In fact, the Commission is directly pushing another initiative. Together with the European Investment Bank (EIB), it launched a new partnership to support investment in the battery industry. To this end, the ‘InvestEU’ programme from the Innovation Fund is being topped up by 200 million euros. The money will be used to support innovative projects along the European battery manufacturing value chain “to address financing challenges by enabling additional EIB venture debt operations over the next three years,” Brussels announced. It clearly addresses the industry’s reluctance to invest.
It should not go unmentioned that the second tender of the European Hydrogen Bank (‘IF24 auction’) launched in parallel to accelerate renewable hydrogen production in the European Economic Area with a budget of 1.2 billion euros from EU funds and over 700 million euros from three Member States. Here, too, the Innovation Fund will serve as a source of funding. It is intended to support projects for the production of hydrogen from renewable energy sources – regardless of the sector in which it is consumed. Only 200 million of the 1.2 billion euros are firmly earmarked for the maritime sector.
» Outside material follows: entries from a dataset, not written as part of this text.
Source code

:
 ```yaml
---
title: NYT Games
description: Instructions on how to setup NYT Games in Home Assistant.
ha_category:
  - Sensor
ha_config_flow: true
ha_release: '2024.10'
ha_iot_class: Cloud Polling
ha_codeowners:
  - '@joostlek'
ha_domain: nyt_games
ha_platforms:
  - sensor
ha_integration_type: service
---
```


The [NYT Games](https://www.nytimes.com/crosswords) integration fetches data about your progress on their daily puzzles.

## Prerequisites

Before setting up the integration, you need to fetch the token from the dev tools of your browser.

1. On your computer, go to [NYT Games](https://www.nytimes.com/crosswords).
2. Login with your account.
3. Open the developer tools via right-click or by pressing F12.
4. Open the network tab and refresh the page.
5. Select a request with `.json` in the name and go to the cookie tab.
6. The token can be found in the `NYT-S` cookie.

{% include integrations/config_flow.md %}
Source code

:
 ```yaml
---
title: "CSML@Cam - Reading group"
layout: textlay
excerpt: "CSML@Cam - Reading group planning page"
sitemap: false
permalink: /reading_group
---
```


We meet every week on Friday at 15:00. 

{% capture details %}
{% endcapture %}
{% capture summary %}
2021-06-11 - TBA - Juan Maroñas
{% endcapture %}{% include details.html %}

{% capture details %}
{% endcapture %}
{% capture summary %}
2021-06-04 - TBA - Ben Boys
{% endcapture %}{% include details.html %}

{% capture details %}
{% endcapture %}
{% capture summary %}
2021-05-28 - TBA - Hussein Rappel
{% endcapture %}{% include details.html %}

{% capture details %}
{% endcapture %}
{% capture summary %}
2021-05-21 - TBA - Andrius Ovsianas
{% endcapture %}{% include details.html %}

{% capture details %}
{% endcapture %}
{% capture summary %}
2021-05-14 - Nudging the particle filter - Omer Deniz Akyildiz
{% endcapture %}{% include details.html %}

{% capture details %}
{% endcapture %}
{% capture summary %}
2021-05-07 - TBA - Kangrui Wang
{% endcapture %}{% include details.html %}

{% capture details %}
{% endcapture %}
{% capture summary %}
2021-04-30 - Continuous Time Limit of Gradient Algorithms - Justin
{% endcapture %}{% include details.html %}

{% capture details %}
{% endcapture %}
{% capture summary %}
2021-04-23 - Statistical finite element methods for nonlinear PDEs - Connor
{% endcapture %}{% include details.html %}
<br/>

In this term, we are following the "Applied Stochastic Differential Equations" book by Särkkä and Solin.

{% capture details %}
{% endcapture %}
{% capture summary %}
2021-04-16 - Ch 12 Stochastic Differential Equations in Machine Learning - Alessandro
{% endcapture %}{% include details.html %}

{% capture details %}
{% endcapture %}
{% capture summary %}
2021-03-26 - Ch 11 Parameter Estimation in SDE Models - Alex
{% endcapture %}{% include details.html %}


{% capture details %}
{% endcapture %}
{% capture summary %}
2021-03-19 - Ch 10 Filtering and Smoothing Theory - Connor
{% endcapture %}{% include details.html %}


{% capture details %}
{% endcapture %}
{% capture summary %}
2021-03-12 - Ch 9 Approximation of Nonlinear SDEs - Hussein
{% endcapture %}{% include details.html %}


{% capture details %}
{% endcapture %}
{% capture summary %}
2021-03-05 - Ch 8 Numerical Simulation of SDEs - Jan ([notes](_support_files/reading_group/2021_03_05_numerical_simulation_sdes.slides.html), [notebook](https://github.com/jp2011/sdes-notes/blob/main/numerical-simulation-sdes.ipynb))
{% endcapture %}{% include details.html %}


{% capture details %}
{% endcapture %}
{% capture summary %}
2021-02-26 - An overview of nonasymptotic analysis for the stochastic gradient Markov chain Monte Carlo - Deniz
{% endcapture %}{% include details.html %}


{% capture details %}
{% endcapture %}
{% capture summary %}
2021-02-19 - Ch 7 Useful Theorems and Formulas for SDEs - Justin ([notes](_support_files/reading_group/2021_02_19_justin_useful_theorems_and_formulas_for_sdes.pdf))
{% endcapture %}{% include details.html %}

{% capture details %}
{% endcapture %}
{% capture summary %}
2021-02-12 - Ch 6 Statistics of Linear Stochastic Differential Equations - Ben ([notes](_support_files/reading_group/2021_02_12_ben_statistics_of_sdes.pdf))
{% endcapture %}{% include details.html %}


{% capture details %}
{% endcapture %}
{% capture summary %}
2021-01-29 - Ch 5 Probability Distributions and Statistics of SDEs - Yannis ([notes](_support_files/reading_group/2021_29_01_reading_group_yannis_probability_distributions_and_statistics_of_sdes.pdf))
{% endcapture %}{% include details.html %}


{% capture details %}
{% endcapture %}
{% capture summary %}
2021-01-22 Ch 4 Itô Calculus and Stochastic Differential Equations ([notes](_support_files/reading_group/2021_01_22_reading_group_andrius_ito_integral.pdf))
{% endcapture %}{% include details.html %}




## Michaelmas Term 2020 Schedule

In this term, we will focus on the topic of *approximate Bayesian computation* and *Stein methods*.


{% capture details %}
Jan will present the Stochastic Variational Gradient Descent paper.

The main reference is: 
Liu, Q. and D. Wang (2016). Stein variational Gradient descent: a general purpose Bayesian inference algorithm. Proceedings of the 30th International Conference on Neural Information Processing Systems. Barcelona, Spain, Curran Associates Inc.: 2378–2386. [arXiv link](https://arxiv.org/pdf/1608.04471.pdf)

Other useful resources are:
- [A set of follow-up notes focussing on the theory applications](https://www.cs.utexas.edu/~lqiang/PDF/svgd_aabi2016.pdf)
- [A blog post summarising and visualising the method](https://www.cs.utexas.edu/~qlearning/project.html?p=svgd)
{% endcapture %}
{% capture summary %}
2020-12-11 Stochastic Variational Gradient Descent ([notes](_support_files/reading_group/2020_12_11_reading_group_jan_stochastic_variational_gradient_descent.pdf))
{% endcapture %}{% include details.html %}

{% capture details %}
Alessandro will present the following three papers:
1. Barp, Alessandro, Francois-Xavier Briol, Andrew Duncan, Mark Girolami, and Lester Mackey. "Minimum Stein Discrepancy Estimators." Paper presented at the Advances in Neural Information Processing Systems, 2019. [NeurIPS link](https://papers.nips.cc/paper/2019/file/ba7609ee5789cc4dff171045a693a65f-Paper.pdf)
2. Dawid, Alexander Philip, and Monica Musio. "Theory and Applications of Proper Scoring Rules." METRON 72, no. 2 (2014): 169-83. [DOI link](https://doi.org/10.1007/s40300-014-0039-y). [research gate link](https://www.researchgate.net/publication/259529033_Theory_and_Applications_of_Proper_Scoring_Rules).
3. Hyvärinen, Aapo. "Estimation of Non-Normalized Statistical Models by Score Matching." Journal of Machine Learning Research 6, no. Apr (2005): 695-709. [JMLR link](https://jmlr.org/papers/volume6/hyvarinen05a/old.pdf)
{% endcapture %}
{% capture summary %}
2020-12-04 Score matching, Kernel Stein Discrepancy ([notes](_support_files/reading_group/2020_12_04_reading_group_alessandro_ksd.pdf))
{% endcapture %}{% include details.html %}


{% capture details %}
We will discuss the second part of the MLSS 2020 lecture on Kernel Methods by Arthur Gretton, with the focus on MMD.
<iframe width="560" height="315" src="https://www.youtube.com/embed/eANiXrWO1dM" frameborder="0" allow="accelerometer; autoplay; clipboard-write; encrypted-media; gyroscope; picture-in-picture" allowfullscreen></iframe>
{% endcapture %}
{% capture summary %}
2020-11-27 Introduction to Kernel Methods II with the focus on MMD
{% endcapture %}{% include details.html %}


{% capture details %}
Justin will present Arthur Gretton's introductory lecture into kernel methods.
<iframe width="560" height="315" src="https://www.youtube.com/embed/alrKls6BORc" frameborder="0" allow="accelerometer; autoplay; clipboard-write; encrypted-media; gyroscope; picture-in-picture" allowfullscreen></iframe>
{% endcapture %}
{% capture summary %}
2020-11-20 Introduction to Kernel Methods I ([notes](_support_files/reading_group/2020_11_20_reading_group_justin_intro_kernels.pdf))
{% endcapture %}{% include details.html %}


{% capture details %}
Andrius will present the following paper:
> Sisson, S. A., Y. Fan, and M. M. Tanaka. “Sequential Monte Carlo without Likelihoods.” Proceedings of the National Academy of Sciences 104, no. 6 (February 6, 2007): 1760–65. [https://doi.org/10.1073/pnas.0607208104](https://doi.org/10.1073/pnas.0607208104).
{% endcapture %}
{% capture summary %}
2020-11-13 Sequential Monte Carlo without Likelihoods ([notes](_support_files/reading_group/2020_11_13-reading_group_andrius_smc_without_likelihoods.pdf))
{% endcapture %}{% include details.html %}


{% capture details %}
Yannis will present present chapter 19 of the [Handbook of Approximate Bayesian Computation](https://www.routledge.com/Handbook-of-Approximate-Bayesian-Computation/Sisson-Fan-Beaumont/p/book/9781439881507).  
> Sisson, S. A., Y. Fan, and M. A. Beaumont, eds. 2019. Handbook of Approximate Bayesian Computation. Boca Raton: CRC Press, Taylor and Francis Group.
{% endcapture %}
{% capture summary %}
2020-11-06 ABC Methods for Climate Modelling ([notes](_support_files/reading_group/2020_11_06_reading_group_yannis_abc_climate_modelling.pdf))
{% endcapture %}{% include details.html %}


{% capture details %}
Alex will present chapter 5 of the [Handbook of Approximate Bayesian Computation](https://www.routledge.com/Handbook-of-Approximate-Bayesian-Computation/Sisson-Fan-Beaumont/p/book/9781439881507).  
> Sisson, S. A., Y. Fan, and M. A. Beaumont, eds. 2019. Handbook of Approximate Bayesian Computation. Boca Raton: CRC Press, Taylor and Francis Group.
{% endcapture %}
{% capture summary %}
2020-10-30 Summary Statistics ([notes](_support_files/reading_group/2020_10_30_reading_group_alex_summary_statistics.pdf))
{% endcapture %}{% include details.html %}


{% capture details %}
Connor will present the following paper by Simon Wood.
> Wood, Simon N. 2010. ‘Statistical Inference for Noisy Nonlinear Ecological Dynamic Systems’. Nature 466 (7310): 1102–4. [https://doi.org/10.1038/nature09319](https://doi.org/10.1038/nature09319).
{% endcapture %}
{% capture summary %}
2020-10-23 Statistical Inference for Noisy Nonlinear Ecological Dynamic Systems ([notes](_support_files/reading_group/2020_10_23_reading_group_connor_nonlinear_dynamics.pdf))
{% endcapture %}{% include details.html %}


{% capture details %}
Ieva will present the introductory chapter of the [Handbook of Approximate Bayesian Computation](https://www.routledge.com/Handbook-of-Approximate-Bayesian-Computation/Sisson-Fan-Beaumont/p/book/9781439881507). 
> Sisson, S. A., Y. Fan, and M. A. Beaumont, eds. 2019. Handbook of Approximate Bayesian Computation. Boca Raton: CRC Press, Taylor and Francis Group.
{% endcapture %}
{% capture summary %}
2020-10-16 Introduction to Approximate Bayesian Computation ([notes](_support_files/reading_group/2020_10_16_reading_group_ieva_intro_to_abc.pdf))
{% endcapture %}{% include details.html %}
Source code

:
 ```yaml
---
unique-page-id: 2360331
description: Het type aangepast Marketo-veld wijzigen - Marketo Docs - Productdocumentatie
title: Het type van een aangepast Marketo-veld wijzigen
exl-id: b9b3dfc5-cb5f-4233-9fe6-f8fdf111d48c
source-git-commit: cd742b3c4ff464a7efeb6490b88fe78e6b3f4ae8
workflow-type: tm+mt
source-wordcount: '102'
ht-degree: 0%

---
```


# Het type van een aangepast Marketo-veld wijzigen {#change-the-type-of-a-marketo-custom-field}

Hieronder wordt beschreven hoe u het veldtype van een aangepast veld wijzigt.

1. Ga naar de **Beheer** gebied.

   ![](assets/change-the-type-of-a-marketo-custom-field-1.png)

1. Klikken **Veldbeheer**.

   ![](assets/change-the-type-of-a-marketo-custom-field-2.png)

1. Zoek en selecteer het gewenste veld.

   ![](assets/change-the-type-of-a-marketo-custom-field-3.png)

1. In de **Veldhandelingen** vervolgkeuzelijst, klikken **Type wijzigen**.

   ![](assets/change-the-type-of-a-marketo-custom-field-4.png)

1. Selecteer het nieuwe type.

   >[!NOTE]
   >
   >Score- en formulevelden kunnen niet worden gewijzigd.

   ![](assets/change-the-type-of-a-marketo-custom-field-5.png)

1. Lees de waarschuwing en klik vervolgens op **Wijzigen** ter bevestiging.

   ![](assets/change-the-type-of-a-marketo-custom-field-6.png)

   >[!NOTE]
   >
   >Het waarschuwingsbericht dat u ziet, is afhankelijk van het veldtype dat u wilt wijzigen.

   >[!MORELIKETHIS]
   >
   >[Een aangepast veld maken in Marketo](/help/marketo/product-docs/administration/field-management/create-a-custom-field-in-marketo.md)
“By investing more than €4.5 billion in clean technologies at the very beginning of the mandate, the Commission is showing its commitment to deliver on its decarbonisation objectives, and to support European industries’ competitiveness in key strategic sectors,” said Teresa Ribera Rodríguez, Vice-President for Clean, Just and Competitive Transition. “The new resilience criteria for hydrogen and batteries will boost Europe’s industrial leadership and competitiveness while enhancing the EU’s strategic autonomy.”
ec.europa.eu, ec.europa.eu (Calls for proposals), ec.europa.eu (EIB)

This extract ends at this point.